Task requirements: Please copy every line with the string "center" from the entries below.

──────── Study material

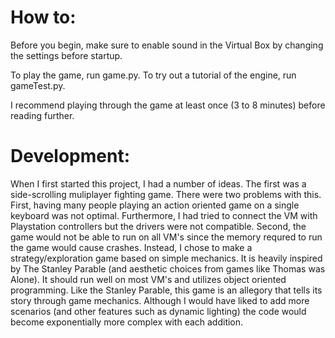 # How to:
Before you begin, make sure to enable sound in the Virtual Box by changing the settings before startup.

To play the game, run game.py.
To try out a tutorial of the engine, run gameTest.py.

I recommend playing through the game at least once (3 to 8 minutes) before reading further.

# Development:
When I first started this project, I had a number of ideas. The first was a side-scrolling muliplayer fighting game. There were two problems with this. First, having many people playing an action oriented game on a single keyboard was not optimal. Furthermore, I had tried to connect the VM with Playstation controllers but the drivers were not compatible. Second, the game would not be able to run on all VM's since the memory requred to run the game would cause crashes.
Instead, I chose to make a strategy/exploration game based on simple mechanics. It is heavily inspired by The Stanley Parable (and aesthetic choices from games like Thomas was Alone). It should run well on most VM's and utilizes object oriented programming.
Like the Stanley Parable, this game is an allegory that tells its story through game mechanics. Although I would have liked to add more scenarios (and other features such as dynamic lighting) the code would become exponentially more complex with each addition.
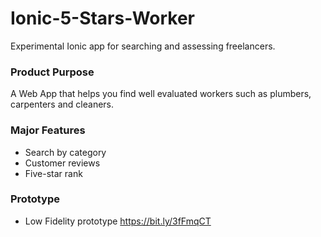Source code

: # Ionic-5-Stars-Worker

Experimental Ionic app for searching and assessing freelancers.

### Product Purpose

A Web App that helps you find well evaluated workers such as plumbers, carpenters and cleaners.

### Major Features

* Search by category
* Customer reviews
* Five-star rank

### Prototype

* Low Fidelity prototype <https://bit.ly/3fFmqCT>


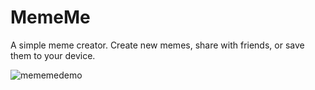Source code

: # MemeMe

A simple meme creator.
Create new memes, share with friends, or save them to your device.

![mememedemo](https://cloud.githubusercontent.com/assets/5007053/10091352/0eea3bf6-62ef-11e5-9e5b-c5aafc14eeb5.gif)
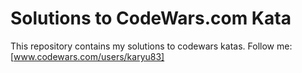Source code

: # Solutions to CodeWars.com Kata

This repository contains my solutions to codewars katas. Follow me: [www.codewars.com/users/karyu83]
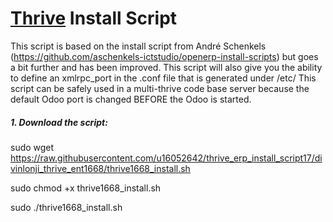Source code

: # [Thrive](https://www.thrivebureau.com "Thrive ERP's Homepage") Install Script

This script is based on the install script from André Schenkels (https://github.com/aschenkels-ictstudio/openerp-install-scripts)
but goes a bit further and has been improved. This script will also give you the ability to define an xmlrpc_port in the .conf file that is generated under /etc/
This script can be safely used in a multi-thrive code base server because the default Odoo port is changed BEFORE the Odoo is started.


##### 1. Download the script:
sudo wget https://raw.githubusercontent.com/u16052642/thrive_erp_install_script17/divinlonji_thrive_ent1668/thrive1668_install.sh

sudo chmod +x thrive1668_install.sh

sudo ./thrive1668_install.sh



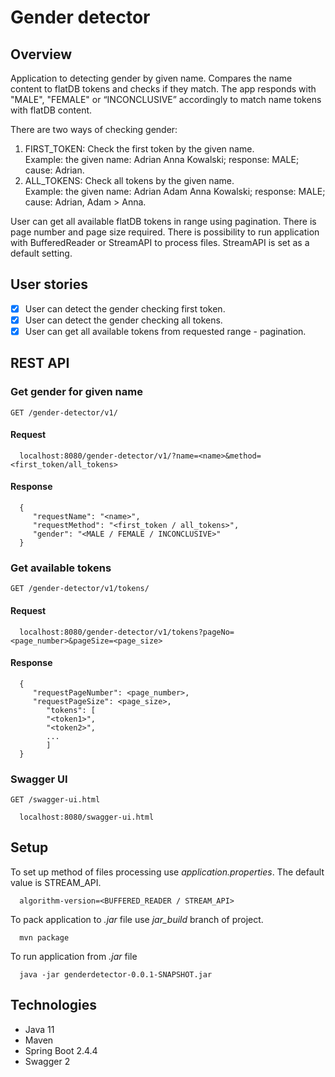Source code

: # Gender detector

## Overview
Application to detecting gender by given name. Compares the name content to flatDB tokens and checks if they match.
The app responds with "MALE", "FEMALE" or “INCONCLUSIVE” accordingly to match name tokens with flatDB content.

There are two ways of checking gender:
1. FIRST_TOKEN: Check the first token by the given name. 
   <br>Example: the given name: Adrian Anna Kowalski; response: MALE; cause: Adrian.
2. ALL_TOKENS: Check all tokens by the given name.
   <br>Example: the given name: Adrian Adam Anna Kowalski; response: MALE; cause: Adrian, Adam > Anna.
   
User can get all available flatDB tokens in range using pagination. There is page number and page size required.
There is possibility to run application with BufferedReader or StreamAPI to process files. StreamAPI is set as a default
setting.

## User stories
- [x] User can detect the gender checking first token.
- [x] User can detect the gender checking all tokens.
- [x] User can get all available tokens from requested range - pagination.

## REST API
### Get gender for given name
`GET /gender-detector/v1/`
#### Request
      localhost:8080/gender-detector/v1/?name=<name>&method=<first_token/all_tokens>
#### Response
      {
         "requestName": "<name>",
         "requestMethod": "<first_token / all_tokens>",
         "gender": "<MALE / FEMALE / INCONCLUSIVE>"
      }
### Get available tokens
`GET /gender-detector/v1/tokens/`
#### Request
      localhost:8080/gender-detector/v1/tokens?pageNo=<page_number>&pageSize=<page_size>
#### Response
      {
         "requestPageNumber": <page_number>,
         "requestPageSize": <page_size>,
            "tokens": [
            "<token1>",
            "<token2>",
            ...
            ]
      }
### Swagger UI
`GET /swagger-ui.html`

      localhost:8080/swagger-ui.html

## Setup
To set up method of files processing use _application.properties_. The default value is STREAM_API.

      algorithm-version=<BUFFERED_READER / STREAM_API>

To pack application to _.jar_ file use _jar_build_ branch of project.
   
      mvn package

To run application from _.jar_ file
      
      java -jar genderdetector-0.0.1-SNAPSHOT.jar 

## Technologies
- Java 11
- Maven
- Spring Boot 2.4.4
- Swagger 2







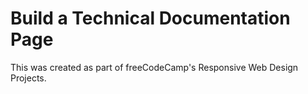# Build a Technical Documentation Page

This was created as part of freeCodeCamp's Responsive Web Design Projects.
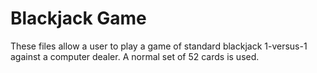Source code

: # Blackjack Game
These files allow a user to play a game of standard blackjack 1-versus-1 against a computer dealer. A normal set of 52 cards is used.
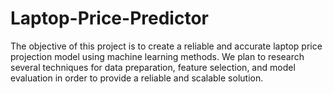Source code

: # Laptop-Price-Predictor
The objective of this project is to create a reliable and accurate laptop price projection model using machine learning methods. We plan to research several techniques for data preparation, feature selection, and model evaluation in order to provide a reliable and scalable solution. 
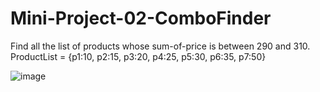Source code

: # Mini-Project-02-ComboFinder

Find all the list of products whose sum-of-price is between 290 and 310.   
ProductList = {p1:10, p2:15, p3:20, p4:25, p5:30, p6:35, p7:50}                          

![image](https://github.com/im-pranaygupta/Mini-Project-02-ComboFinder/assets/82432737/077e85aa-55d7-43d4-9181-8043b04cb3c0)


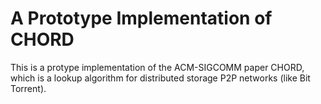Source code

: # A Prototype Implementation of CHORD

This is a protype implementation of the ACM-SIGCOMM paper CHORD, which is a lookup algorithm for distributed storage P2P networks (like Bit Torrent).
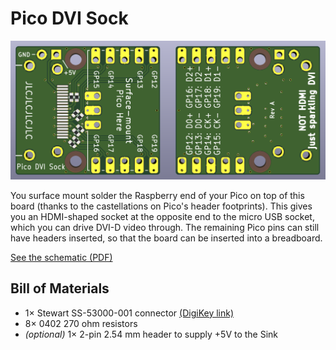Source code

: Pico DVI Sock
=============

![](img/board_render.png)

You surface mount solder the Raspberry end of your Pico on top of this board (thanks to the castellations on Pico's header footprints). This gives you an HDMI-shaped socket at the opposite end to the micro USB socket, which you can drive DVI-D video through. The remaining Pico pins can still have headers inserted, so that the board can be inserted into a breadboard.

[See the schematic (PDF)](dvi-sock_v5.1.9.pdf)

Bill of Materials
-----------------

- 1× Stewart SS-53000-001 connector [(DigiKey link)](https://www.digikey.co.uk/product-detail/en/stewart-connector/SS-53000-001/380-SS-53000-001-ND/10492172)
- 8× 0402 270 ohm resistors
- _(optional)_ 1× 2-pin 2.54 mm header to supply +5V to the Sink
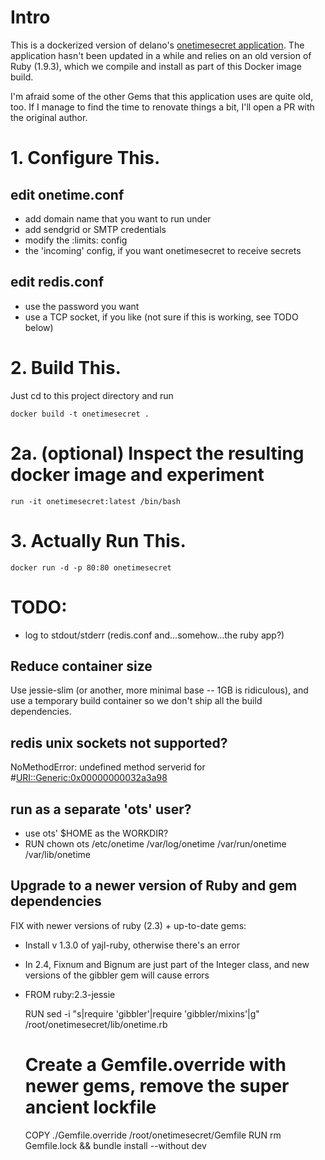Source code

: # Intro
This is a dockerized version of delano's [onetimesecret application](https://github.com/onetimesecret/onetimesecret). The application hasn't been updated in a while and relies on an old version of Ruby (1.9.3), which we compile and install as part of this Docker image build.

I'm afraid some of the other Gems that this application uses are quite old, too. If I manage to find the time to renovate things a bit, I'll open a PR with the original author.


# 1. Configure This.

## edit onetime.conf

- add domain name that you want to run under
- add sendgrid or SMTP credentials
- modify the :limits: config
- the 'incoming' config, if you want onetimesecret to receive secrets


## edit redis.conf

- use the password you want
- use a TCP socket, if you like (not sure if this is working, see TODO below)



# 2. Build This.

Just cd to this project directory and run

    docker build -t onetimesecret .


# 2a. (optional) Inspect the resulting docker image and experiment

    run -it onetimesecret:latest /bin/bash


# 3. Actually Run This.

    docker run -d -p 80:80 onetimesecret



# TODO:

- log to stdout/stderr (redis.conf and...somehow...the ruby app?)

## Reduce container size
Use jessie-slim (or another, more minimal base -- 1GB is ridiculous), and use a temporary build container so we don't ship all the build dependencies.


## redis unix sockets not supported?
NoMethodError: undefined method serverid for #<URI::Generic:0x00000000032a3a98>

## run as a separate 'ots' user?
- use ots' $HOME as the WORKDIR?
- RUN chown ots /etc/onetime /var/log/onetime /var/run/onetime /var/lib/onetime

## Upgrade to a newer version of Ruby and gem dependencies
FIX with newer versions of ruby (2.3) + up-to-date gems:

- Install v 1.3.0 of yajl-ruby, otherwise there's an error

- In 2.4, Fixnum and Bignum are just part of the Integer class, and new versions of the gibbler gem will cause errors
- FROM ruby:2.3-jessie

    RUN sed -i "s|require 'gibbler'|require 'gibbler/mixins'|g" /root/onetimesecret/lib/onetime.rb

    # Create a Gemfile.override with newer gems, remove the super ancient lockfile
    COPY ./Gemfile.override /root/onetimesecret/Gemfile
    RUN rm Gemfile.lock && bundle install --without dev
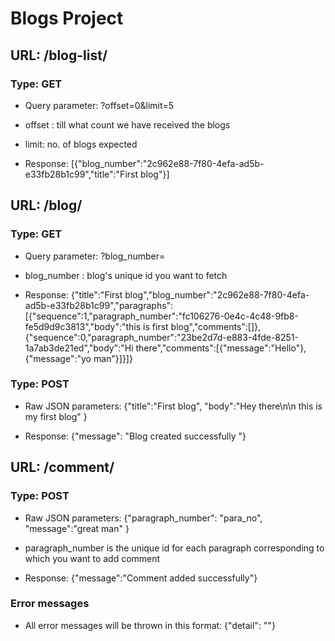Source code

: # Blogs Project #


## URL: /blog-list/ ##

### Type: GET ###

* Query parameter: ?offset=0&limit=5
* offset : till what count we have received the blogs
* limit: no. of blogs expected

* Response: [{"blog_number":"2c962e88-7f80-4efa-ad5b-e33fb28b1c99","title":"First blog"}]


## URL: /blog/ ##

### Type: GET ###

* Query parameter: ?blog_number=<blognumber>
* blog_number : blog's unique id you want to fetch

* Response: {"title":"First blog","blog_number":"2c962e88-7f80-4efa-ad5b-e33fb28b1c99","paragraphs":[{"sequence":1,"paragraph_number":"fc106276-0e4c-4c48-9fb8-fe5d9d9c3813","body":"this is first blog","comments":[]},{"sequence":0,"paragraph_number":"23be2d7d-e883-4fde-8251-1a7ab3de21ed","body":"Hi there","comments":[{"message":"Hello"},{"message":"yo man"}]}]}


### Type: POST ###

* Raw JSON parameters: 
{"title":"First blog",
"body":"Hey there\n\n this is my first blog"
} 

* Response: {"message": "Blog created successfully "}


## URL: /comment/ ##

### Type: POST ###

* Raw JSON parameters: 
{"paragraph_number": "para_no",
"message":"great man"
}

* paragraph_number is the unique id for each paragraph corresponding to which you want to add comment

* Response: {"message":"Comment added successfully"}

### Error messages ###

* All error messages will be thrown in this format:
{"detail": "<Message>"}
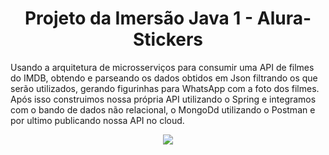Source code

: <h1 align="center"> Projeto da Imersão Java 1 - Alura-Stickers </h1>

Usando a arquitetura de microsserviços para consumir uma API de filmes do IMDB, obtendo e parseando os dados obtidos em Json filtrando os que serão utilizados, gerando figurinhas para WhatsApp com a foto dos filmes.
Após isso construimos nossa própria API utilizando o Spring e integramos com o bando de dados não relacional, o MongoDd utilizando o Postman e por ultimo publicando nossa API no cloud. 


<p align="center">
<img src="http://img.shields.io/static/v1?label=STATUS&message=EM%20DESENVOLVIMENTO&color=GREEN&style=for-the-badge"/>
</p>
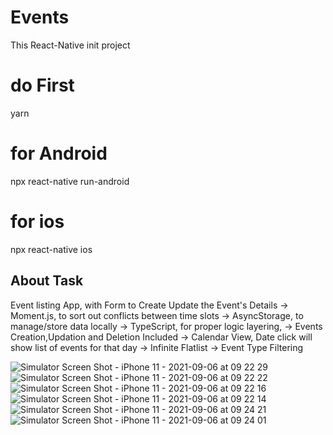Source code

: 
# Events
This React-Native init project

# do First
yarn

# for Android
npx react-native run-android

# for ios
npx react-native ios

## About Task

Event listing App, with Form to Create Update the Event's Details
 -> Moment.js, to sort out conflicts between time slots
 -> AsyncStorage, to manage/store data locally
 -> TypeScript, for proper logic layering,
 -> Events Creation,Updation and Deletion Included
 -> Calendar View, Date click will show list of events for that day
 -> Infinite Flatlist
 -> Event Type Filtering

![Simulator Screen Shot - iPhone 11 - 2021-09-06 at 09 22 29](https://user-images.githubusercontent.com/55573289/132160308-52c13725-1298-4693-8aba-ef0c03be79e9.png)
![Simulator Screen Shot - iPhone 11 - 2021-09-06 at 09 22 22](https://user-images.githubusercontent.com/55573289/132160314-b74cdf24-a1e1-4f5f-b79b-0f74b00c9086.png)
![Simulator Screen Shot - iPhone 11 - 2021-09-06 at 09 22 16](https://user-images.githubusercontent.com/55573289/132160315-28e3bcc9-f77a-4205-839c-c49951865042.png)
![Simulator Screen Shot - iPhone 11 - 2021-09-06 at 09 22 14](https://user-images.githubusercontent.com/55573289/132160317-aa14ce9d-535a-4392-972d-26fefde54f84.png)
![Simulator Screen Shot - iPhone 11 - 2021-09-06 at 09 24 21](https://user-images.githubusercontent.com/55573289/132160411-adc84a93-f81b-4fb5-846f-afbb747625fb.png)
![Simulator Screen Shot - iPhone 11 - 2021-09-06 at 09 24 01](https://user-images.githubusercontent.com/55573289/132160415-03a0ae29-667e-43ca-8ab2-fca132b1cda7.png)

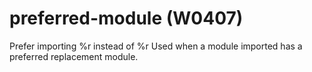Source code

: # preferred-module (W0407)

Prefer importing %r instead of %r Used when a module imported has a
preferred replacement module.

────────────────

Exercise answer:
: <h1 align="center"> Projeto da Imersão Java 1 - Alura-Stickers </h1>
<p align="center">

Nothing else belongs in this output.